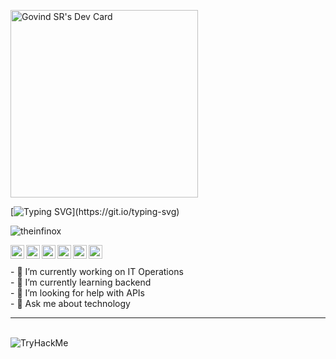 
<a href="https://app.daily.dev/theinfinox"><img src="https://api.daily.dev/devcards/c83945b395e44d2e9906e1b582f345b8.png?r=wcq" width="300" alt="Govind SR's Dev Card"/></a>

[![Typing SVG](https://readme-typing-svg.herokuapp.com?font=Dancing+Script&color=%2394F745&lines=It's+the+theinfinox+here!)](https://git.io/typing-svg)
<p align="left"> <img src="https://komarev.com/ghpvc/?username=theinfinox&label=Views&color=blue&style=plastic" alt="theinfinox" /> </p>

<a href="https://twitter.com/theinfinox">
  <img align="left" alt="theinfinox Twitter" width="22px" src="https://cdn.jsdelivr.net/npm/simple-icons@v3/icons/twitter.svg" />
</a>
<a href="https://linkedin.com/in/theinfinox">
  <img align="left" alt="theinfinox Linkdein" width="22px" src="https://cdn.jsdelivr.net/npm/simple-icons@v3/icons/linkedin.svg" />
</a>
<a href="https://github.com/theinfinox">
  <img align="left" alt="theinfinox Github" width="22px" src="https://cdn.jsdelivr.net/npm/simple-icons@v3/icons/github.svg" />
</a>
<a href="https://t.me/theinfinox">
  <img align="left" alt="theinfinox Telegram" width="22px" src="https://cdn.jsdelivr.net/npm/simple-icons@v3/icons/telegram.svg" />
</a>
<a href="https://instagram.com/theinfinox">
  <img align="left" alt="theinfinox Instagram" width="22px" src="https://cdn.jsdelivr.net/npm/simple-icons@v3/icons/instagram.svg" />
</a>
<a href="https://www.facebook.com/theinfinox.me">
  <img align="left" alt="theinfinox Facebook" width="22px" src="https://cdn.jsdelivr.net/npm/simple-icons@v3/icons/facebook.svg" />
</a>
<br>
<br>
<!--
**theinfinox/theinfinox** is a ✨ _special_ ✨ repository because its `README.md` (this file) appears on your GitHub profile.
- 📫 How to reach me: ...
- 👯 I’m looking to collaborate on ...
Here are some ideas to get you started:
-->
- 🔭 I’m currently working on IT Operations<br>
- 🌱 I’m currently learning backend<br>
- 🤔 I’m looking for help with APIs<br>
- 💬 Ask me about technology<hr>

<br>
<img src="https://tryhackme-badges.s3.amazonaws.com/theinfinox.png" alt="TryHackMe">

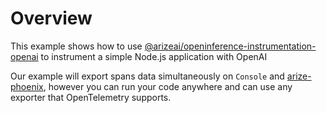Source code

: # Overview

This example shows how to use [@arizeai/openinference-instrumentation-openai](https://github.com/Arize-ai/openinference/tree/main/js/packages/openinference-instrumentation-openai) to instrument a simple Node.js application with OpenAI

Our example will export spans data simultaneously on `Console` and [arize-phoenix](https://github.com/Arize-ai/phoenix), however you can run your code anywhere and can use any exporter that OpenTelemetry supports.
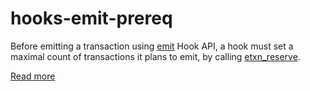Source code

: # hooks-emit-prereq

Before emitting a transaction using [emit](https://xrpl-hooks.readme.io/v2.0/reference/emit) Hook API, a hook must set a maximal count of transactions it plans to emit, by calling [etxn_reserve](https://xrpl-hooks.readme.io/v2.0/reference/etxn_reserve).

[Read more](https://xrpl-hooks.readme.io/v2.0/docs/emitted-transactions)
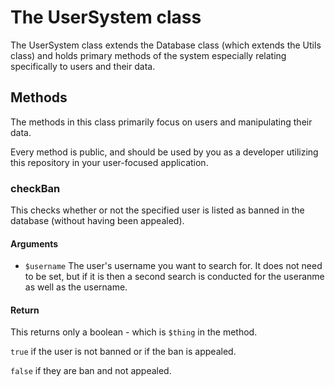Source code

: # The UserSystem class
The UserSystem class extends the Database class (which extends the Utils class) and holds primary methods of the system especially relating specifically to users and their data.

## Methods
The methods in this class primarily focus on users and manipulating their data.

Every method is public, and should be used by you as a developer utilizing this repository in your user-focused application.

### checkBan
This checks whether or not the specified user is listed as banned in the database (without having been appealed).

#### Arguments
- `$username` The user's username you want to search for. It does not need to be set, but if it is then a second search is conducted for the useranme as well as the username.

#### Return
This returns only a boolean - which is `$thing` in the method.

`true` if the user is not banned or if the ban is appealed.

`false` if they are ban and not appealed.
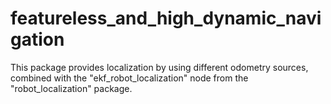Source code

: # featureless_and_high_dynamic_navigation
This package provides localization by using different odometry sources, combined with the "ekf_robot_localization" node from the "robot_localization" package.
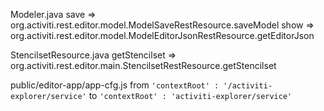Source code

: Modeler.java
  save => org.activiti.rest.editor.model.ModelSaveRestResource.saveModel
  show => org.activiti.rest.editor.model.ModelEditorJsonRestResource.getEditorJson


StencilsetResource.java
  getStencilset => org.activiti.rest.editor.main.StencilsetRestResource.getStencilset



public/editor-app/app-cfg.js
from `'contextRoot' : '/activiti-explorer/service'` to `'contextRoot' : 'activiti-explorer/service'`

* **Exercise details**
The result should be the material above, unchanged and free of pictures; please print it.

* **Exercise response**
<a href="https://app.daily.dev/theinfinox"><img src="https://api.daily.dev/devcards/c83945b395e44d2e9906e1b582f345b8.png?r=wcq" width="300" alt="Govind SR's Dev Card"/></a>

[![Typing SVG](https://readme-typing-svg.herokuapp.com?font=Dancing+Script&color=%2394F745&lines=It's+the+theinfinox+here!)](https://git.io/typing-svg)
<p align="left"> <img src="https://komarev.com/ghpvc/?username=theinfinox&label=Views&color=blue&style=plastic" alt="theinfinox" /> </p>

<a href="https://twitter.com/theinfinox">
  <img align="left" alt="theinfinox Twitter" width="22px" src="https://cdn.jsdelivr.net/npm/simple-icons@v3/icons/twitter.svg" />
</a>
<a href="https://linkedin.com/in/theinfinox">
  <img align="left" alt="theinfinox Linkdein" width="22px" src="https://cdn.jsdelivr.net/npm/simple-icons@v3/icons/linkedin.svg" />
</a>
<a href="https://github.com/theinfinox">
  <img align="left" alt="theinfinox Github" width="22px" src="https://cdn.jsdelivr.net/npm/simple-icons@v3/icons/github.svg" />
</a>
<a href="https://t.me/theinfinox">
  <img align="left" alt="theinfinox Telegram" width="22px" src="https://cdn.jsdelivr.net/npm/simple-icons@v3/icons/telegram.svg" />
</a>
<a href="https://instagram.com/theinfinox">
  <img align="left" alt="theinfinox Instagram" width="22px" src="https://cdn.jsdelivr.net/npm/simple-icons@v3/icons/instagram.svg" />
</a>
<a href="https://www.facebook.com/theinfinox.me">
  <img align="left" alt="theinfinox Facebook" width="22px" src="https://cdn.jsdelivr.net/npm/simple-icons@v3/icons/facebook.svg" />
</a>
<br>
<br>
<!--
**theinfinox/theinfinox** is a ✨ _special_ ✨ repository because its `README.md` (this file) appears on your GitHub profile.
- 📫 How to reach me: ...
- 👯 I’m looking to collaborate on ...
Here are some ideas to get you started:
-->
- 🔭 I’m currently working on IT Operations<br>
- 🌱 I’m currently learning backend<br>
- 🤔 I’m looking for help with APIs<br>
- 💬 Ask me about technology<hr>

<br>
<img src="https://tryhackme-badges.s3.amazonaws.com/theinfinox.png" alt="TryHackMe">

Source code

: # Overview

This example shows how to use [@arizeai/openinference-instrumentation-openai](https://github.com/Arize-ai/openinference/tree/main/js/packages/openinference-instrumentation-openai) to instrument a simple Node.js application with OpenAI

Our example will export spans data simultaneously on `Console` and [arize-phoenix](https://github.com/Arize-ai/phoenix), however you can run your code anywhere and can use any exporter that OpenTelemetry supports.
Source code

: # hooks-emit-prereq

Before emitting a transaction using [emit](https://xrpl-hooks.readme.io/v2.0/reference/emit) Hook API, a hook must set a maximal count of transactions it plans to emit, by calling [etxn_reserve](https://xrpl-hooks.readme.io/v2.0/reference/etxn_reserve).

[Read more](https://xrpl-hooks.readme.io/v2.0/docs/emitted-transactions)
Source code

: # The UserSystem class
The UserSystem class extends the Database class (which extends the Utils class) and holds primary methods of the system especially relating specifically to users and their data.

## Methods
The methods in this class primarily focus on users and manipulating their data.

Every method is public, and should be used by you as a developer utilizing this repository in your user-focused application.

### checkBan
This checks whether or not the specified user is listed as banned in the database (without having been appealed).

#### Arguments
- `$username` The user's username you want to search for. It does not need to be set, but if it is then a second search is conducted for the useranme as well as the username.

#### Return
This returns only a boolean - which is `$thing` in the method.

`true` if the user is not banned or if the ban is appealed.

`false` if they are ban and not appealed.
Source code

: # featureless_and_high_dynamic_navigation
This package provides localization by using different odometry sources, combined with the "ekf_robot_localization" node from the "robot_localization" package.
Source code

: Modeler.java
  save => org.activiti.rest.editor.model.ModelSaveRestResource.saveModel
  show => org.activiti.rest.editor.model.ModelEditorJsonRestResource.getEditorJson


StencilsetResource.java
  getStencilset => org.activiti.rest.editor.main.StencilsetRestResource.getStencilset



public/editor-app/app-cfg.js
from `'contextRoot' : '/activiti-explorer/service'` to `'contextRoot' : 'activiti-explorer/service'`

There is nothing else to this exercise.